“‘Forgive us our debts as we also have forgiven our debtors.’” – Matthew 6:12
The Lord’s Prayer – Fifth Petition
Forgiveness of sins is so important to our life, our hope, and our faith that Jesus teaches us to pray in the fifth petition of the Lord’s Prayer: Forgive us our debts. Our debt to God is the enormous number of sins which we commit in our lifetime—all that we do to offend God’s holiness and all that we fail to do according to his will. Included are not only the sins which we commit in thought, word and deed, but also our sinful condition with which we are born. Can we ever pay this great debt? Not a chance!
That’s why Jesus teaches us to pray for forgiveness. This is “an appeal to God not to regard our sins and punish us as we daily deserve, but to deal graciously with us, forgive as he has promised, and thus grant us a happy and cheerful conscience to stand before him in prayer” (Martin Luther: The Large Catechism). Our appeal in this petition is based on the confidence that God richly and daily forgives our sins through Jesus, whose blood cleanses us from all sin.
It happens in this life that others offend us. People are not perfect. Friends will hurt us by what they say. Spouses will act unkindly. Others will take advantage of us. We live in a sinful world filled with sinful people, and at times we will be targeted by sinful actions or words. Jesus teaches us that as God was willing to forgive the huge debt of our sin, we are to forgive others in response to God’s love.

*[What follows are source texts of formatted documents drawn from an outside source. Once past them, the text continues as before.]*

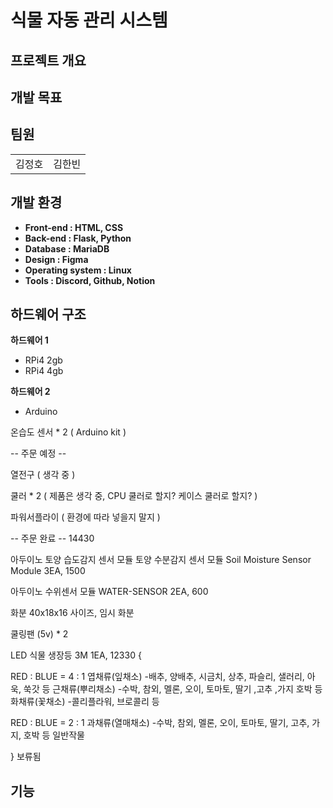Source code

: # 식물 자동 관리 시스템

<h2>프로젝트 개요</h2>

<h2>개발 목표</h2>

<h2>팀원</h2>

<table>
  <tr>
    <td>김정호</td>
    <td>김한빈</td>
  </tr>

</table>


<h2>개발 환경</h2>
<b>
<ul>
 <li>Front-end : HTML, CSS</li>
  <li>Back-end : Flask, Python</li>
  <li>Database : MariaDB </li>
  <li>Design : Figma </li>
  <li>Operating system : Linux</li>
  <li>Tools : Discord, Github, Notion</li>
</ul>
</b>

<h2>하드웨어 구조</h2>
<b>하드웨어 1</b>
<ul>
  <li>RPi4 2gb</li>
  <li>RPi4 4gb</li>
</ul>
<b>하드웨어 2</b>
<ul>
  <li>Arduino</li>
</ul>
온습도 센서 * 2 ( Arduino kit )

-- 주문 예정 --



열전구 ( 생각 중 )

쿨러 * 2 ( 제품은 생각 중, CPU 쿨러로 할지? 케이스 쿨러로 할지? )
 
파워서플라이 ( 환경에 따라 넣을지 말지 )

-- 주문 완료 -- 14430

아두이노 토양 습도감지 센서 모듈 토양 수분감지 센서 모듈 Soil Moisture Sensor Module 3EA, 1500

아두이노 수위센서 모듈 WATER-SENSOR 2EA, 600

화분 40x18x16 사이즈, 임시 화분

쿨링팬 (5v) * 2

LED 식물 생장등 3M 1EA, 12330 {

RED : BLUE = 4 : 1
엽채류(잎채소) 
-배추, 양배추, 시금치, 상추, 파슬리, 샐러리, 아욱, 쑥갓 등
근채류(뿌리채소)
-수박, 참외, 멜론, 오이, 토마토, 딸기 ,고추 ,가지 호박 등
화채류(꽃채소)
-콜리플라워, 브로콜리 등

RED : BLUE = 2 : 1
과채류(열매채소)
-수박, 참외, 멜론, 오이, 토마토, 딸기, 고추, 가지, 호박 등
일반작물

} 보류됨

  
  
</ul>

<h2>기능</h2>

When we forgive people for wrongs that they did against us, we assure them that we don’t hold the matter against them and that our relationship with them in the future will not be affected by anything that they did. Forgiving someone in that way is a difficult thing to do. Our natural self wants to get even, and we have a hard time forgetting about the matter that affected us so deeply.
The only way that we can learn how to forgive freely and fully is to focus on the forgiveness that we have from God through Jesus. Because Jesus willingly took the blame for our sin, God does not hold us accountable for the guilt of our many offenses against him. And he promises that our relationship with him will always be peaceful because he will remember our sins no more.

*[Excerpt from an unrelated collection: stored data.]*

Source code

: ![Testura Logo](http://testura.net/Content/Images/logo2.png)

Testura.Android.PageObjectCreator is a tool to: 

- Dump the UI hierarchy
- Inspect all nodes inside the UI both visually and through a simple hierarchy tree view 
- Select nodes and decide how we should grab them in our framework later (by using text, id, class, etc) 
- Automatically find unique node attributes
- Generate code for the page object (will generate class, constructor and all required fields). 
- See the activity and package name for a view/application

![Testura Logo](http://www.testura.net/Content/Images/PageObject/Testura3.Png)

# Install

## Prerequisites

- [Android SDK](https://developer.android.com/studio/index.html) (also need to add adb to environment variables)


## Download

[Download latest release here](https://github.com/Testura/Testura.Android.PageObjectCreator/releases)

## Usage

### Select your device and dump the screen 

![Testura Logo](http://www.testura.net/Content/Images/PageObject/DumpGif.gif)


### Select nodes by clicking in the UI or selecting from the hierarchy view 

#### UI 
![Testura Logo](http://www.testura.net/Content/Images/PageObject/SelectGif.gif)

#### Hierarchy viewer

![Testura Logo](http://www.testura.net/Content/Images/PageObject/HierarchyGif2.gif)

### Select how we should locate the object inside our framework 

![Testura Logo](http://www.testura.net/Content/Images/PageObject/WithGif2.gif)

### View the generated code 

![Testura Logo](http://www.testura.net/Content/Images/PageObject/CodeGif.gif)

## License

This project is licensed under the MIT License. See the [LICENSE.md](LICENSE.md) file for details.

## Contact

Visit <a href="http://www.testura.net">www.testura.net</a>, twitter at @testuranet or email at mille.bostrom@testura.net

How blessed we are that God shows us such great mercy! One way that we can show him our gratitude is to be forgiving toward others as he has forgiven us. In this regard, Jesus gives a warning: “For if you forgive men when they sin against you, your heavenly Father will also forgive you. But if you do not forgive men their sins, your Father will not forgive your sins” (Matthew 6:14-15). If we are stubborn to forgive others when they commit an offense against us, we can’t expect God to bless us with the forgiveness of all the sins that we have committed against him. Our stubbornness reveals how we are resisting God’s love and are not following his will.
To be forgiven by God is a never-ending need. We can’t confidently walk through today and step into tomorrow without the assurance of God’s forgiveness. To be forgiving toward others is a continuing virtue that we strive to practice as a fitting response to God’s merciful love. Without forgiveness, we cannot live in loving harmony with God; without a forgiving spirit, we can’t live in peaceful accord with people.